The Girl who Played with Fire [Blu-Ray]

Daniel Alfredson

BY Robert BellPublished Nov 1, 2010

Focusing more on the titular "girl" than its more complex and assured predecessor, The Girl with the Dragon Tattoo, this second entry in Stieg Larsson's widely popular Millennium trilogy reveals details about Lisbeth's (Noomi Rapace) upbringing and stay at a mental institution after she is implicated in the murder of her rapist, Nils Bjurman (Peter Andersson). It all starts with an error on her part, leaving a gun behind in Bjurman's flat after giving him an aggressive reminder to continue submitting positive monthly reports to social services. Unfortunately, a bullet in his head from a mystery shooter complicates that request, as does the shooting of two young reporters that have just broken a story on the trafficking of underage prostitutes from Russia for rich Swedish bureaucrats. Lisbeth spends most of her time in The Girl who Played with Fire on the run, trying to solve this mystery, while Mikael (Michael Nyqvist) figures out just why someone wanted to frame her for the murder of people fighting the same battle. What's appealing about the film is its mostly underdog investment, since our pierced and tattooed hacker heroine does the unthinkable by fighting back against rightwing, implicitly powerful men despite constant beatings and patronizing allusions to emotional instability (a historically consistent male mode of subjugating outspoken women). Unfortunately, every line of dialogue in the film exists to propel this narrative with on-the-nose observations and coarse indelicacy.
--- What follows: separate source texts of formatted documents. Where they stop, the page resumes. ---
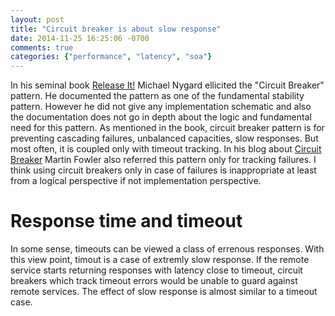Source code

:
 ```yaml
---
layout: post
title: "Circuit breaker is about slow response"
date: 2014-11-25 16:25:06 -0700
comments: true
categories: {"performance", "latency", "soa"}
---
```



In his seminal book [Release It!][ri] Michael Nygard ellicited the "Circuit Breaker" pattern. He documented the pattern as one of the fundamental stability pattern. However he did not give any implementation schematic and also the documentation does not go in depth about the logic and fundamental need for this pattern. As mentioned in the book, circuit breaker pattern is for preventing cascading failures, unbalanced capacities, slow responses. But most often, it is coupled only with timeout tracking. In his blog about [Circuit Breaker][cb] Martin Fowler also referred this pattern only for tracking failures. I think using circuit breakers only in case of failures is inappropriate at least from a logical perspective if not implementation perspective.

Response time and timeout
===
In some sense, timeouts can be viewed a class of errenous responses. With this view point, timout is a case of extremly slow response. If the remote service starts returning responses with latency close to timeout, circuit breakers which track timeout errors would be unable to guard against remote services. The effect of slow response is almost similar to a timeout case.


[cb]:http://martinfowler.com/bliki/CircuitBreaker.html
[ri]:http://www.amazon.com/gp/product/0978739213?ie=UTF8&tag=martinfowlerc-20&linkCode=as2&camp=1789&creative=9325&creativeASIN=0978739213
Similarly, Alfredson's direction is just short of terrible, filled with dead space and lifeless composition, repeating slows zooms in and out of characters' faces in each scene regardless of purposeful inflection or dramatic importance. More succinctly, it's like watching a TV movie made by a drunken film student. In this sense, an American remake might actually bring some dignity to a story that is far cleverer than its mainstream audience is aware. Included with the DVD and Blu-Ray package are supplements on the fight scene between Niederman, Wu and Paulo Roberto. Of interest is an interview with Roberto, where he discusses playing himself as written in the filmed version of a book he was written into by a man he didn't know.